Baca juga: Investasi pada Guru untuk Pendidikan Berkualitas
Angka tingkat putus sekolah di kalangan SD meningkat hampir dua kali lipat dari 4,62 persen secara global pada 2015 menjadi 9,06 persen pada 2022. Fenomena ini terjadi salah satunya karena guru sering kali meninggalkan profesinya dalam lima tahun pertama masa jabatan mereka.
Melihat besarnya kekurangan guru dan dampak sosio-ekonominya, sangat penting bagaimana selanjutnya merumuskan solusi yang efektif dan menyeluruh. Mengatasi kekurangan guru memerlukan pendekatan holistik.
Selain perekrutan, faktor-faktor seperti motivasi guru, kesejahteraan, retensi, pelatihan, kondisi kerja, dan status sosial guru juga perlu mendapat perhatian.

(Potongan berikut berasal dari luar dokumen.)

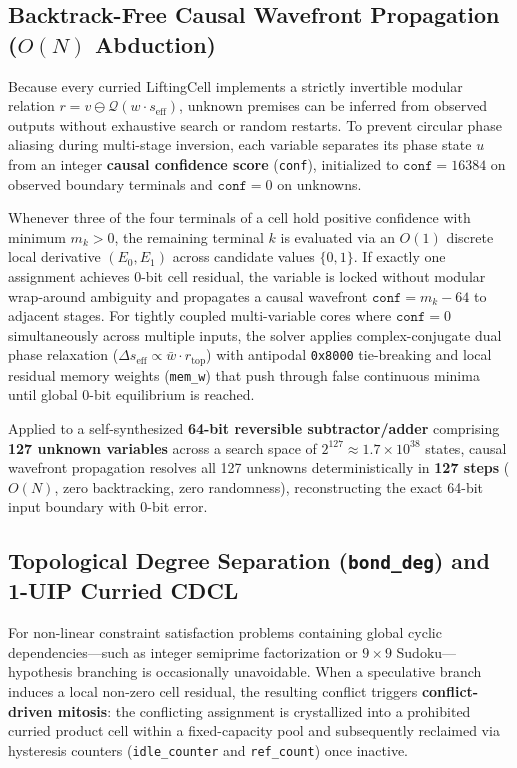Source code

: \documentclass[11pt, a4paper]{article}
\begin{document}
\subsection{Backtrack-Free Causal Wavefront Propagation ($O(N)$ Abduction)}
Because every curried LiftingCell implements a strictly invertible modular relation $r = v \ominus \mathcal{Q}(w \cdot s_{\mathrm{eff}})$, unknown premises can be inferred from observed outputs without exhaustive search or random restarts. To prevent circular phase aliasing during multi-stage inversion, each variable separates its phase state $u$ from an integer \textbf{causal confidence score} (\texttt{conf}), initialized to $\texttt{conf} = 16384$ on observed boundary terminals and $\texttt{conf} = 0$ on unknowns.

Whenever three of the four terminals of a cell hold positive confidence with minimum $m_k > 0$, the remaining terminal $k$ is evaluated via an $O(1)$ discrete local derivative $(E_0, E_1)$ across candidate values $\{0, 1\}$. If exactly one assignment achieves 0-bit cell residual, the variable is locked without modular wrap-around ambiguity and propagates a causal wavefront $\texttt{conf} = m_k - 64$ to adjacent stages. For tightly coupled multi-variable cores where $\texttt{conf} = 0$ simultaneously across multiple inputs, the solver applies complex-conjugate dual phase relaxation ($\Delta s_{\mathrm{eff}} \propto \bar{w} \cdot r_{\mathrm{top}}$) with antipodal \texttt{0x8000} tie-breaking and local residual memory weights (\texttt{mem\_w}) that push through false continuous minima until global 0-bit equilibrium is reached.

Applied to a self-synthesized \textbf{64-bit reversible subtractor/adder} comprising \textbf{127 unknown variables} across a search space of $2^{127} \approx 1.7 \times 10^{38}$ states, causal wavefront propagation resolves all 127 unknowns deterministically in \textbf{127 steps} ($O(N)$, zero backtracking, zero randomness), reconstructing the exact 64-bit input boundary with 0-bit error.

\subsection{Topological Degree Separation (\texttt{bond\_deg}) and 1-UIP Curried CDCL}
For non-linear constraint satisfaction problems containing global cyclic dependencies---such as integer semiprime factorization or $9 \times 9$ Sudoku---hypothesis branching is occasionally unavoidable. When a speculative branch induces a local non-zero cell residual, the resulting conflict triggers \textbf{conflict-driven mitosis}: the conflicting assignment is crystallized into a prohibited curried product cell within a fixed-capacity pool and subsequently reclaimed via hysteresis counters (\texttt{idle\_counter} and \texttt{ref\_count}) once inactive.
\end{document}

Selain itu, perlu juga menciptakan jalur karier guru yang menarik dengan akses yang adil terhadap pengembangan profesional, otonomi, dan tujuan guna mempertahankan motivasi guru.
Dampak dari kekurangan guru di seluruh dunia sangat besar karena menyebabkan ukuran kelas menjadi lebih besar, beban guru terlalu besar, kesenjangan pendidikan, dan tekanan keuangan pada sistem pendidikan. Karena itu, penting untuk memahami dampak besar kekurangan ini terhadap kualitas dan akses pendidikan.
Menentukan besaran gaji guru saat ini merupakan keputusan keuangan yang penting dalam sistem pendidikan apa pun. Namun, selain itu, banyak negara juga harus memperhitungkan proyeksi biaya untuk posisi pengajar baru. Menurut proyeksi terbaru, dan untuk memenuhi target SDG 4, pembiayaan tambahan guru yang dibutuhkan akan menelan biaya 12,8 miliar dollar AS untuk pendidikan dasar universal, dan 106,8 miliar dollar AS untuk pendidikan menengah universal. Jika digabungkan, pembiayaan tambahan yang diperlukan untuk menutupi gaji guru baru di SD dan sekolah menengah pada 2030 mencapai 120 miliar dollar AS per tahun.